She worked three jobs.

Cleaning houses by day.

Scrubbing office buildings by night.

Laundromat shifts on weekends.

Her current address was an apartment complex in the lower east side of the city.

An area Nathan knew all too well. It was the same neighborhood he had grown up in.

The building was notorious for broken plumbing, failing heat, and landlords who didn't care.

According to the report, her rent was two months behind.

An eviction notice was scheduled to be served on December 27th.

Tomorrow.

Nathan closed the file.

He stood up, walked to the window, and looked at the pristine, snow-covered grounds of his mansion.

He thought about Daisy asking for a heater for Christmas so her mother's hands wouldn't be cold.

He thought about Jenna skipping meals so her daughter could eat.

A cold, burning anger flared up inside him. Not at Jenna, but at the world.

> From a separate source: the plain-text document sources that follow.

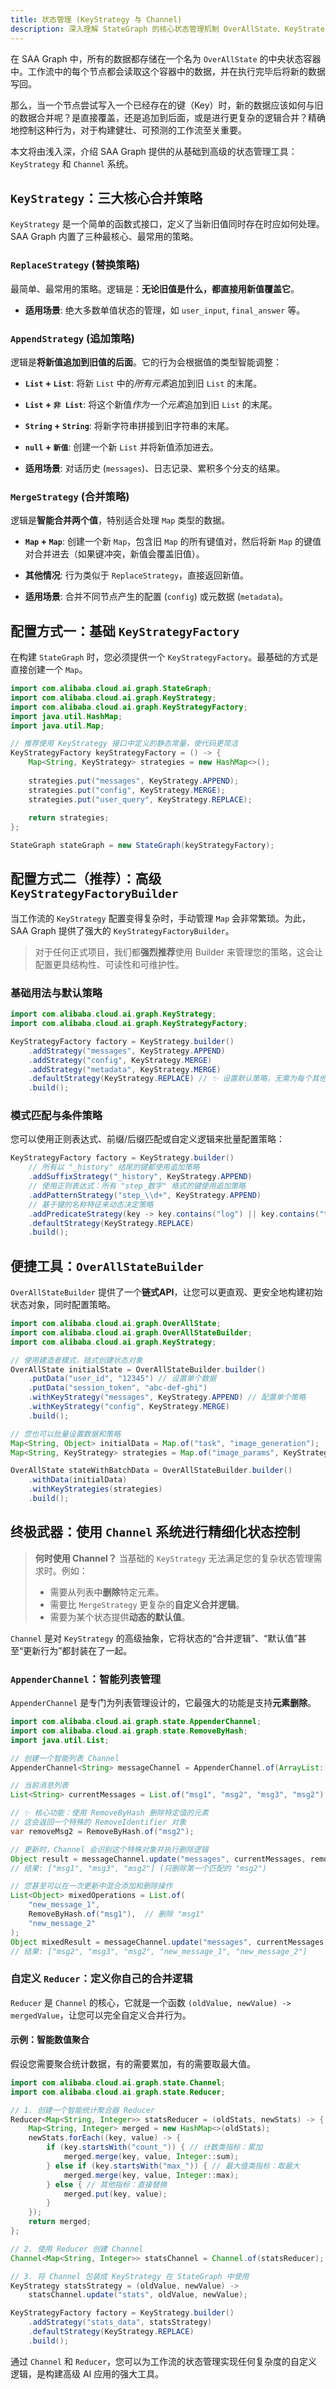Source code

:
 ```yaml
---
title: 状态管理 (KeyStrategy 与 Channel)
description: 深入理解 StateGraph 的核心状态管理机制 OverAllState、KeyStrategy 与 Channel，学习如何精确控制工作流中的数据合并与转换行为。
---
```


在 SAA Graph 中，所有的数据都存储在一个名为 `OverAllState` 的中央状态容器中。工作流中的每个节点都会读取这个容器中的数据，并在执行完毕后将新的数据写回。

那么，当一个节点尝试写入一个已经存在的键（Key）时，新的数据应该如何与旧的数据合并呢？是直接覆盖，还是追加到后面，或是进行更复杂的逻辑合并？精确地控制这种行为，对于构建健壮、可预测的工作流至关重要。

本文将由浅入深，介绍 SAA Graph 提供的从基础到高级的状态管理工具：`KeyStrategy` 和 `Channel` 系统。

## `KeyStrategy`：三大核心合并策略

`KeyStrategy` 是一个简单的函数式接口，定义了当新旧值同时存在时应如何处理。SAA Graph 内置了三种最核心、最常用的策略。

### `ReplaceStrategy` (替换策略)
最简单、最常用的策略。逻辑是：**无论旧值是什么，都直接用新值覆盖它**。

- **适用场景**: 绝大多数单值状态的管理，如 `user_input`, `final_answer` 等。

### `AppendStrategy` (追加策略)
逻辑是**将新值追加到旧值的后面**。它的行为会根据值的类型智能调整：

-   **`List` + `List`**: 将新 `List` 中的*所有元素*追加到旧 `List` 的末尾。
-   **`List` + `非 List`**: 将这个新值*作为一个元素*追加到旧 `List` 的末尾。
-   **`String` + `String`**: 将新字符串拼接到旧字符串的末尾。
-   **`null` + `新值`**: 创建一个新 `List` 并将新值添加进去。

- **适用场景**: 对话历史 (`messages`)、日志记录、累积多个分支的结果。

### `MergeStrategy` (合并策略)
逻辑是**智能合并两个值**，特别适合处理 `Map` 类型的数据。

-   **`Map` + `Map`**: 创建一个新 `Map`，包含旧 `Map` 的所有键值对，然后将新 `Map` 的键值对合并进去（如果键冲突，新值会覆盖旧值）。
-   **其他情况**: 行为类似于 `ReplaceStrategy`，直接返回新值。

- **适用场景**: 合并不同节点产生的配置 (`config`) 或元数据 (`metadata`)。

## 配置方式一：基础 `KeyStrategyFactory`

在构建 `StateGraph` 时，您必须提供一个 `KeyStrategyFactory`。最基础的方式是直接创建一个 `Map`。

```java
import com.alibaba.cloud.ai.graph.StateGraph;
import com.alibaba.cloud.ai.graph.KeyStrategy;
import com.alibaba.cloud.ai.graph.KeyStrategyFactory;
import java.util.HashMap;
import java.util.Map;

// 推荐使用 KeyStrategy 接口中定义的静态常量，使代码更简洁
KeyStrategyFactory keyStrategyFactory = () -> {
    Map<String, KeyStrategy> strategies = new HashMap<>();
    
    strategies.put("messages", KeyStrategy.APPEND);
    strategies.put("config", KeyStrategy.MERGE);
    strategies.put("user_query", KeyStrategy.REPLACE);
    
    return strategies;
};

StateGraph stateGraph = new StateGraph(keyStrategyFactory);
```

## 配置方式二（推荐）：高级 `KeyStrategyFactoryBuilder`

当工作流的 `KeyStrategy` 配置变得复杂时，手动管理 `Map` 会非常繁琐。为此，SAA Graph 提供了强大的 `KeyStrategyFactoryBuilder`。

> 对于任何正式项目，我们都**强烈推荐**使用 Builder 来管理您的策略，这会让配置更具结构性、可读性和可维护性。

### 基础用法与默认策略

```java
import com.alibaba.cloud.ai.graph.KeyStrategy;
import com.alibaba.cloud.ai.graph.KeyStrategyFactory;

KeyStrategyFactory factory = KeyStrategy.builder()
    .addStrategy("messages", KeyStrategy.APPEND)
    .addStrategy("config", KeyStrategy.MERGE)
    .addStrategy("metadata", KeyStrategy.MERGE)
    .defaultStrategy(KeyStrategy.REPLACE) // ✨ 设置默认策略，无需为每个其他键单独配置
    .build();
```

### 模式匹配与条件策略

您可以使用正则表达式、前缀/后缀匹配或自定义逻辑来批量配置策略：

```java
KeyStrategyFactory factory = KeyStrategy.builder()
    // 所有以 "_history" 结尾的键都使用追加策略
    .addSuffixStrategy("_history", KeyStrategy.APPEND)
    // 使用正则表达式：所有 "step_数字" 格式的键使用追加策略
    .addPatternStrategy("step_\\d+", KeyStrategy.APPEND)
    // 基于键的名称特征来动态决定策略
    .addPredicateStrategy(key -> key.contains("log") || key.contains("trace"), KeyStrategy.APPEND)
    .defaultStrategy(KeyStrategy.REPLACE)
    .build();
```

## 便捷工具：`OverAllStateBuilder`

`OverAllStateBuilder` 提供了一个**链式API**，让您可以更直观、更安全地构建初始状态对象，同时配置策略。

```java
import com.alibaba.cloud.ai.graph.OverAllState;
import com.alibaba.cloud.ai.graph.OverAllStateBuilder;
import com.alibaba.cloud.ai.graph.KeyStrategy;

// 使用建造者模式，链式创建状态对象
OverAllState initialState = OverAllStateBuilder.builder()
    .putData("user_id", "12345") // 设置单个数据
    .putData("session_token", "abc-def-ghi")
    .withKeyStrategy("messages", KeyStrategy.APPEND) // 配置单个策略
    .withKeyStrategy("config", KeyStrategy.MERGE)
    .build();

// 您也可以批量设置数据和策略
Map<String, Object> initialData = Map.of("task", "image_generation");
Map<String, KeyStrategy> strategies = Map.of("image_params", KeyStrategy.MERGE);

OverAllState stateWithBatchData = OverAllStateBuilder.builder()
    .withData(initialData)
    .withKeyStrategies(strategies)
    .build();
```

## 终极武器：使用 `Channel` 系统进行精细化状态控制

> **何时使用 Channel？** 当基础的 `KeyStrategy` 无法满足您的复杂状态管理需求时。例如：
> - 需要从列表中**删除**特定元素。
> - 需要比 `MergeStrategy` 更复杂的**自定义合并逻辑**。
> - 需要为某个状态提供**动态的默认值**。

`Channel` 是对 `KeyStrategy` 的高级抽象，它将状态的“合并逻辑”、“默认值”甚至“更新行为”都封装在了一起。

### `AppenderChannel`：智能列表管理

`AppenderChannel` 是专门为列表管理设计的，它最强大的功能是支持**元素删除**。

```java
import com.alibaba.cloud.ai.graph.state.AppenderChannel;
import com.alibaba.cloud.ai.graph.state.RemoveByHash;
import java.util.List;

// 创建一个智能列表 Channel
AppenderChannel<String> messageChannel = AppenderChannel.of(ArrayList::new);

// 当前消息列表
List<String> currentMessages = List.of("msg1", "msg2", "msg3", "msg2");

// ✨ 核心功能：使用 RemoveByHash 删除特定值的元素
// 这会返回一个特殊的 RemoveIdentifier 对象
var removeMsg2 = RemoveByHash.of("msg2");

// 更新时，Channel 会识别这个特殊对象并执行删除逻辑
Object result = messageChannel.update("messages", currentMessages, removeMsg2);
// 结果: ["msg1", "msg3", "msg2"] (只删除第一个匹配的 "msg2")

// 您甚至可以在一次更新中混合添加和删除操作
List<Object> mixedOperations = List.of(
    "new_message_1",
    RemoveByHash.of("msg1"),  // 删除 "msg1"
    "new_message_2"
);
Object mixedResult = messageChannel.update("messages", currentMessages, mixedOperations);
// 结果: ["msg2", "msg3", "msg2", "new_message_1", "new_message_2"]
```

### 自定义 `Reducer`：定义你自己的合并逻辑

`Reducer` 是 `Channel` 的核心，它就是一个函数 `(oldValue, newValue) -> mergedValue`，让您可以完全自定义合并行为。

#### 示例：智能数值聚合

假设您需要聚合统计数据，有的需要累加，有的需要取最大值。

```java
import com.alibaba.cloud.ai.graph.state.Channel;
import com.alibaba.cloud.ai.graph.state.Reducer;

// 1. 创建一个智能统计聚合器 Reducer
Reducer<Map<String, Integer>> statsReducer = (oldStats, newStats) -> {
    Map<String, Integer> merged = new HashMap<>(oldStats);
    newStats.forEach((key, value) -> {
        if (key.startsWith("count_")) { // 计数类指标：累加
            merged.merge(key, value, Integer::sum);
        } else if (key.startsWith("max_")) { // 最大值类指标：取最大
            merged.merge(key, value, Integer::max);
        } else { // 其他指标：直接替换
            merged.put(key, value);
        }
    });
    return merged;
};

// 2. 使用 Reducer 创建 Channel
Channel<Map<String, Integer>> statsChannel = Channel.of(statsReducer);

// 3. 将 Channel 包装成 KeyStrategy 在 StateGraph 中使用
KeyStrategy statsStrategy = (oldValue, newValue) -> 
    statsChannel.update("stats", oldValue, newValue);

KeyStrategyFactory factory = KeyStrategy.builder()
    .addStrategy("stats_data", statsStrategy)
    .defaultStrategy(KeyStrategy.REPLACE)
    .build();
```

通过 `Channel` 和 `Reducer`，您可以为工作流的状态管理实现任何复杂度的自定义逻辑，是构建高级 AI 应用的强大工具。
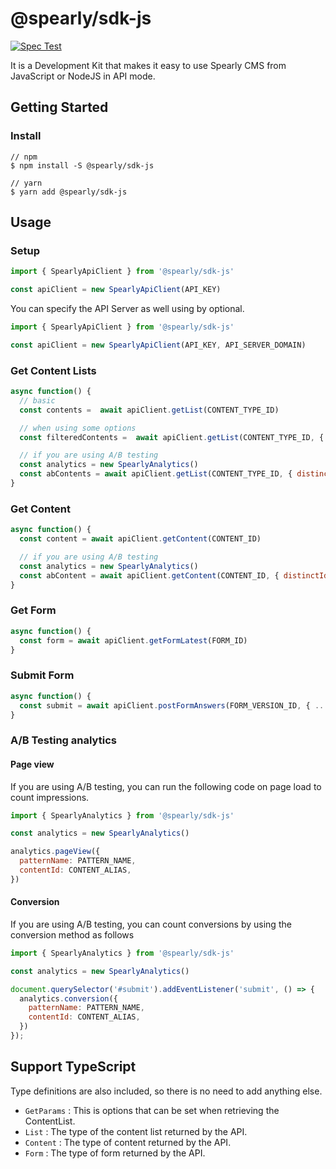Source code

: # @spearly/sdk-js

[![Spec Test](https://github.com/unimal-jp/spearly-sdk-js/actions/workflows/spec.yml/badge.svg)](https://github.com/unimal-jp/spearly-sdk-js/actions/workflows/spec.yml)

It is a Development Kit that makes it easy to use Spearly CMS from JavaScript or NodeJS in API mode.

## Getting Started

### Install

```
// npm
$ npm install -S @spearly/sdk-js

// yarn
$ yarn add @spearly/sdk-js
```

## Usage

### Setup

```js
import { SpearlyApiClient } from '@spearly/sdk-js'

const apiClient = new SpearlyApiClient(API_KEY)
```

You can specify the API Server as well using by optional.

```js
import { SpearlyApiClient } from '@spearly/sdk-js'

const apiClient = new SpearlyApiClient(API_KEY, API_SERVER_DOMAIN)
```

### Get Content Lists

```js
async function() {
  // basic
  const contents =  await apiClient.getList(CONTENT_TYPE_ID)

  // when using some options
  const filteredContents =  await apiClient.getList(CONTENT_TYPE_ID, { limit: 10, offset: 20 })

  // if you are using A/B testing
  const analytics = new SpearlyAnalytics()
  const abContents = await apiClient.getList(CONTENT_TYPE_ID, { distinctId: analytics.distinctId })
}
```

### Get Content

```js
async function() {
  const content = await apiClient.getContent(CONTENT_ID)

  // if you are using A/B testing
  const analytics = new SpearlyAnalytics()
  const abContent = await apiClient.getContent(CONTENT_ID, { distinctId: analytics.distinctId })
}
```

### Get Form

```js
async function() {
  const form = await apiClient.getFormLatest(FORM_ID)
}
```

### Submit Form

```js
async function() {
  const submit = await apiClient.postFormAnswers(FORM_VERSION_ID, { ...YOUR_FORM_FIRLD_ANSWERS, _spearly_gotcha: '' })
}
```

### A/B Testing analytics

#### Page view

If you are using A/B testing, you can run the following code on page load to count impressions.

```js
import { SpearlyAnalytics } from '@spearly/sdk-js'

const analytics = new SpearlyAnalytics()

analytics.pageView({
  patternName: PATTERN_NAME,
  contentId: CONTENT_ALIAS,
})
```

#### Conversion

If you are using A/B testing, you can count conversions by using the conversion method as follows

```js
import { SpearlyAnalytics } from '@spearly/sdk-js'

const analytics = new SpearlyAnalytics()

document.querySelector('#submit').addEventListener('submit', () => {
  analytics.conversion({
    patternName: PATTERN_NAME,
    contentId: CONTENT_ALIAS,
  })
});
```


## Support TypeScript

Type definitions are also included, so there is no need to add anything else.

- `GetParams` : This is options that can be set when retrieving the ContentList.
- `List` : The type of the content list returned by the API.
- `Content` : The type of content returned by the API.
- `Form` : The type of form returned by the API.
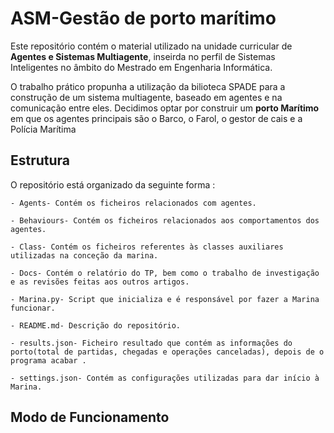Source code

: # ASM-Gestão de porto marítimo

Este repositório contém o material utilizado na unidade curricular de **Agentes e Sistemas Multiagente**, inseirda no perfil de Sistemas Inteligentes no âmbito do Mestrado em Engenharia Informática.

O trabalho prático propunha a utilização da bilioteca SPADE para a construção de um sistema multiagente, baseado em agentes e na comunicação entre eles. Decidimos optar por construir um **porto Marítimo** em que os agentes principais são o Barco, o Farol, o gestor de cais e a Polícia Marítima

## Estrutura
O repositório está organizado da seguinte forma :
```
- Agents- Contém os ficheiros relacionados com agentes.

- Behaviours- Contém os ficheiros relacionados aos comportamentos dos agentes.

- Class- Contém os ficheiros referentes às classes auxiliares utilizadas na conceção da marina.

- Docs- Contém o relatório do TP, bem como o trabalho de investigação e as revisões feitas aos outros artigos.

- Marina.py- Script que inicializa e é responsável por fazer a Marina funcionar.

- README.md- Descrição do repositório.

- results.json- Ficheiro resultado que contém as informações do porto(total de partidas, chegadas e operações canceladas), depois de o programa acabar .

- settings.json- Contém as configurações utilizadas para dar início à Marina.
```
## Modo de Funcionamento
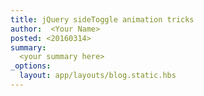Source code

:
 ```yaml
---
title: jQuery sideToggle animation tricks
author:  <Your Name>
posted: <20160314>
summary:
  <your summary here>
_options:
  layout: app/layouts/blog.static.hbs
---
```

And at himself, for sitting on a mountain of gold while people like her were drowning just a few miles away.

He didn't call his assistant back.

This wasn't a job for Marcus.

Nathan dressed quickly in casual clothes—jeans and a heavy wool jacket.

He grabbed his wallet, his car keys, and went down to the garage.

He chose his largest SUV, a black Range Rover with four-wheel drive.

First, he drove to an upscale 24-hour department store in the downtown district.

Being Nathan Calloway meant he could call the store manager directly.

By the time he arrived, the manager was waiting at the back door with three personal shoppers.

"Mr. Calloway, what an unexpected honor on Christmas morning," the manager said, bowing slightly.

"I need clothes," Nathan said, walking past him into the empty, brightly lit store.

"A little girl, age four or five. Winter gear, dresses, shoes, everything. High quality."

"And for a woman, mid-twenties. Warm coats, boots, sweaters."

"I also need toys. A lot of them. Whatever a five-year-old girl dreams of."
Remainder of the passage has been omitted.